# ASSIGNED TASK:
Your task is to output the entries below word for word.

# Stored data entries:
=======

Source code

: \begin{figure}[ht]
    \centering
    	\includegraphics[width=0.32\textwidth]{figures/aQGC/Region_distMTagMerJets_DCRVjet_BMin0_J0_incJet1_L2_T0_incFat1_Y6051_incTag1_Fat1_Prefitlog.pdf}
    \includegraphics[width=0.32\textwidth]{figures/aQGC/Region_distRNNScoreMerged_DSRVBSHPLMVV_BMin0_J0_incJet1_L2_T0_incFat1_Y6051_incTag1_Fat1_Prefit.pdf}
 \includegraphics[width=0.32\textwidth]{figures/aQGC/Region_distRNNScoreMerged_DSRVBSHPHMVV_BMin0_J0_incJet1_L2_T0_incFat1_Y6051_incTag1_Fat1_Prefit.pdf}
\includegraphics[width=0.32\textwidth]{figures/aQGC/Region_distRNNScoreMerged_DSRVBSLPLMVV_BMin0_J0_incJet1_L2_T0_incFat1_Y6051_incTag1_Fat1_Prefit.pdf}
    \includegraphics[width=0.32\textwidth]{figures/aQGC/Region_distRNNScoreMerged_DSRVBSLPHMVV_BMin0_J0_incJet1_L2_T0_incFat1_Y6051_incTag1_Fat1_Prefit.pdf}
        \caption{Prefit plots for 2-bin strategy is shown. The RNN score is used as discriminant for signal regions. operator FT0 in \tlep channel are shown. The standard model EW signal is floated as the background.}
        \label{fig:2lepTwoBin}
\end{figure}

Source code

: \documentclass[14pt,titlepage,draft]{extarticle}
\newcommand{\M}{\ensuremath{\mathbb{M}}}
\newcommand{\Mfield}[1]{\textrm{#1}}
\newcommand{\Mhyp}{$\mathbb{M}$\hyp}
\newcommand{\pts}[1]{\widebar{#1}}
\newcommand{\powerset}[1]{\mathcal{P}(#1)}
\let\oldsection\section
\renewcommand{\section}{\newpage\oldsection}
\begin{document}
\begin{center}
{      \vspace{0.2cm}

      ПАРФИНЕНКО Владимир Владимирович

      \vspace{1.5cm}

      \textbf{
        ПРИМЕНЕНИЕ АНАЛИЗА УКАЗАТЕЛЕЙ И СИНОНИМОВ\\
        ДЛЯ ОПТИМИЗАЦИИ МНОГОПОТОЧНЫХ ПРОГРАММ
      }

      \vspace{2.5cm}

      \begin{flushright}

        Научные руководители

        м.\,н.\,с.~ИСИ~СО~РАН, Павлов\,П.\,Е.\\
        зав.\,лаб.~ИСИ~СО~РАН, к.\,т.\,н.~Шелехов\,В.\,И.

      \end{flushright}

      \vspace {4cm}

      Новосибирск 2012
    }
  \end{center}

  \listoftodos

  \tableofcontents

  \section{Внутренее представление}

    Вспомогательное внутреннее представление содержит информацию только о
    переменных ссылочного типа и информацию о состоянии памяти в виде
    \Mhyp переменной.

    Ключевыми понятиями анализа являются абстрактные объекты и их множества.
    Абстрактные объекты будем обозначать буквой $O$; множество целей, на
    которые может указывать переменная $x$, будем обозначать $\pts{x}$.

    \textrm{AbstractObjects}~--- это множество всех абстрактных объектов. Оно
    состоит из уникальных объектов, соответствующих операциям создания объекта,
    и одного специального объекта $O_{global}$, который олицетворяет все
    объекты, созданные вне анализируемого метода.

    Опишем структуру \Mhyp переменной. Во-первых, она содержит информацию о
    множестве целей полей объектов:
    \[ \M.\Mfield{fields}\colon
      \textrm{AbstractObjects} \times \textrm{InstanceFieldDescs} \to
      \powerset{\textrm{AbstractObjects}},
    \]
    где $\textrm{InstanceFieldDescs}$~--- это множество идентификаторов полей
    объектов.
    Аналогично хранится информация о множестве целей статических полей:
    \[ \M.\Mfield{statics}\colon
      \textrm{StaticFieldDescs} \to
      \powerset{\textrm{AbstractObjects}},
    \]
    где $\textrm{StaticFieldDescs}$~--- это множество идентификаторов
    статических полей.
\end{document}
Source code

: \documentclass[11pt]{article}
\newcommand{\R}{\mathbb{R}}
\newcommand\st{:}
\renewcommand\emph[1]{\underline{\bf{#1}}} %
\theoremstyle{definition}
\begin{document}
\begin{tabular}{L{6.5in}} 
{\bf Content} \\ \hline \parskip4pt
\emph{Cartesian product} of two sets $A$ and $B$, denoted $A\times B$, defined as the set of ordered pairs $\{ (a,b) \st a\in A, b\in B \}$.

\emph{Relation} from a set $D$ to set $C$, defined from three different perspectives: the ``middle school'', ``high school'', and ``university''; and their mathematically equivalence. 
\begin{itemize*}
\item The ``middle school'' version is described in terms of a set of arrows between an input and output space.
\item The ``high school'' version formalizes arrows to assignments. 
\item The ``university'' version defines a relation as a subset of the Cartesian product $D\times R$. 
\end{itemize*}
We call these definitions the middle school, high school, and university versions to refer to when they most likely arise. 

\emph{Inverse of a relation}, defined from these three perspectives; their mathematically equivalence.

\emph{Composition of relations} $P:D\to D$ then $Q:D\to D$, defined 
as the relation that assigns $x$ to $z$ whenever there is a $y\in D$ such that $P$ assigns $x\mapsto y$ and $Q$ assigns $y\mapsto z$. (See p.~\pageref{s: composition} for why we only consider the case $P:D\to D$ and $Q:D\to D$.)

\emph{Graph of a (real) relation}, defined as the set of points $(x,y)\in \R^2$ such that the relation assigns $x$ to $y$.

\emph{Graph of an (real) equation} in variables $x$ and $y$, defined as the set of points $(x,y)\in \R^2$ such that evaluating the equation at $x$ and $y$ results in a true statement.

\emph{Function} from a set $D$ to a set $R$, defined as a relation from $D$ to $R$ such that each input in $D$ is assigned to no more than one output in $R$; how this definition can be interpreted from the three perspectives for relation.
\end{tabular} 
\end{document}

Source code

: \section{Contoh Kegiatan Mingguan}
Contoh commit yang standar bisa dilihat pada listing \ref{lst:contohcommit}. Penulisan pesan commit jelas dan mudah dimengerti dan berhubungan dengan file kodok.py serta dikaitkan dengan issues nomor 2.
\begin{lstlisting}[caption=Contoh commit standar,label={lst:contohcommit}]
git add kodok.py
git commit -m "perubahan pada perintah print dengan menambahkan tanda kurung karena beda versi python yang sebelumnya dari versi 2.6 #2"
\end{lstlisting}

=======

# EXERCISE RESPONSE:
Source code

: \begin{figure}[ht]
    \centering
    	\includegraphics[width=0.32\textwidth]{figures/aQGC/Region_distMTagMerJets_DCRVjet_BMin0_J0_incJet1_L2_T0_incFat1_Y6051_incTag1_Fat1_Prefitlog.pdf}
    \includegraphics[width=0.32\textwidth]{figures/aQGC/Region_distRNNScoreMerged_DSRVBSHPLMVV_BMin0_J0_incJet1_L2_T0_incFat1_Y6051_incTag1_Fat1_Prefit.pdf}
 \includegraphics[width=0.32\textwidth]{figures/aQGC/Region_distRNNScoreMerged_DSRVBSHPHMVV_BMin0_J0_incJet1_L2_T0_incFat1_Y6051_incTag1_Fat1_Prefit.pdf}
\includegraphics[width=0.32\textwidth]{figures/aQGC/Region_distRNNScoreMerged_DSRVBSLPLMVV_BMin0_J0_incJet1_L2_T0_incFat1_Y6051_incTag1_Fat1_Prefit.pdf}
    \includegraphics[width=0.32\textwidth]{figures/aQGC/Region_distRNNScoreMerged_DSRVBSLPHMVV_BMin0_J0_incJet1_L2_T0_incFat1_Y6051_incTag1_Fat1_Prefit.pdf}
        \caption{Prefit plots for 2-bin strategy is shown. The RNN score is used as discriminant for signal regions. operator FT0 in \tlep channel are shown. The standard model EW signal is floated as the background.}
        \label{fig:2lepTwoBin}
\end{figure}

Source code

: \documentclass[14pt,titlepage,draft]{extarticle}
\newcommand{\M}{\ensuremath{\mathbb{M}}}
\newcommand{\Mfield}[1]{\textrm{#1}}
\newcommand{\Mhyp}{$\mathbb{M}$\hyp}
\newcommand{\pts}[1]{\widebar{#1}}
\newcommand{\powerset}[1]{\mathcal{P}(#1)}
\let\oldsection\section
\renewcommand{\section}{\newpage\oldsection}
\begin{document}
\begin{center}
{      \vspace{0.2cm}

      ПАРФИНЕНКО Владимир Владимирович

      \vspace{1.5cm}

      \textbf{
        ПРИМЕНЕНИЕ АНАЛИЗА УКАЗАТЕЛЕЙ И СИНОНИМОВ\\
        ДЛЯ ОПТИМИЗАЦИИ МНОГОПОТОЧНЫХ ПРОГРАММ
      }

      \vspace{2.5cm}

      \begin{flushright}

        Научные руководители

        м.\,н.\,с.~ИСИ~СО~РАН, Павлов\,П.\,Е.\\
        зав.\,лаб.~ИСИ~СО~РАН, к.\,т.\,н.~Шелехов\,В.\,И.

      \end{flushright}

      \vspace {4cm}

      Новосибирск 2012
    }
  \end{center}

  \listoftodos

  \tableofcontents

  \section{Внутренее представление}

    Вспомогательное внутреннее представление содержит информацию только о
    переменных ссылочного типа и информацию о состоянии памяти в виде
    \Mhyp переменной.

    Ключевыми понятиями анализа являются абстрактные объекты и их множества.
    Абстрактные объекты будем обозначать буквой $O$; множество целей, на
    которые может указывать переменная $x$, будем обозначать $\pts{x}$.

    \textrm{AbstractObjects}~--- это множество всех абстрактных объектов. Оно
    состоит из уникальных объектов, соответствующих операциям создания объекта,
    и одного специального объекта $O_{global}$, который олицетворяет все
    объекты, созданные вне анализируемого метода.

    Опишем структуру \Mhyp переменной. Во-первых, она содержит информацию о
    множестве целей полей объектов:
    \[ \M.\Mfield{fields}\colon
      \textrm{AbstractObjects} \times \textrm{InstanceFieldDescs} \to
      \powerset{\textrm{AbstractObjects}},
    \]
    где $\textrm{InstanceFieldDescs}$~--- это множество идентификаторов полей
    объектов.
    Аналогично хранится информация о множестве целей статических полей:
    \[ \M.\Mfield{statics}\colon
      \textrm{StaticFieldDescs} \to
      \powerset{\textrm{AbstractObjects}},
    \]
    где $\textrm{StaticFieldDescs}$~--- это множество идентификаторов
    статических полей.
\end{document}
Source code

: \documentclass[11pt]{article}
\newcommand{\R}{\mathbb{R}}
\newcommand\st{:}
\renewcommand\emph[1]{\underline{\bf{#1}}} %
\theoremstyle{definition}
\begin{document}
\begin{tabular}{L{6.5in}} 
{\bf Content} \\ \hline \parskip4pt
\emph{Cartesian product} of two sets $A$ and $B$, denoted $A\times B$, defined as the set of ordered pairs $\{ (a,b) \st a\in A, b\in B \}$.

\emph{Relation} from a set $D$ to set $C$, defined from three different perspectives: the ``middle school'', ``high school'', and ``university''; and their mathematically equivalence. 
\begin{itemize*}
\item The ``middle school'' version is described in terms of a set of arrows between an input and output space.
\item The ``high school'' version formalizes arrows to assignments. 
\item The ``university'' version defines a relation as a subset of the Cartesian product $D\times R$. 
\end{itemize*}
We call these definitions the middle school, high school, and university versions to refer to when they most likely arise. 

\emph{Inverse of a relation}, defined from these three perspectives; their mathematically equivalence.

\emph{Composition of relations} $P:D\to D$ then $Q:D\to D$, defined 
as the relation that assigns $x$ to $z$ whenever there is a $y\in D$ such that $P$ assigns $x\mapsto y$ and $Q$ assigns $y\mapsto z$. (See p.~\pageref{s: composition} for why we only consider the case $P:D\to D$ and $Q:D\to D$.)

\emph{Graph of a (real) relation}, defined as the set of points $(x,y)\in \R^2$ such that the relation assigns $x$ to $y$.

\emph{Graph of an (real) equation} in variables $x$ and $y$, defined as the set of points $(x,y)\in \R^2$ such that evaluating the equation at $x$ and $y$ results in a true statement.

\emph{Function} from a set $D$ to a set $R$, defined as a relation from $D$ to $R$ such that each input in $D$ is assigned to no more than one output in $R$; how this definition can be interpreted from the three perspectives for relation.
\end{tabular} 
\end{document}

Source code

: \section{Contoh Kegiatan Mingguan}
Contoh commit yang standar bisa dilihat pada listing \ref{lst:contohcommit}. Penulisan pesan commit jelas dan mudah dimengerti dan berhubungan dengan file kodok.py serta dikaitkan dengan issues nomor 2.
\begin{lstlisting}[caption=Contoh commit standar,label={lst:contohcommit}]
git add kodok.py
git commit -m "perubahan pada perintah print dengan menambahkan tanda kurung karena beda versi python yang sebelumnya dari versi 2.6 #2"
\end{lstlisting}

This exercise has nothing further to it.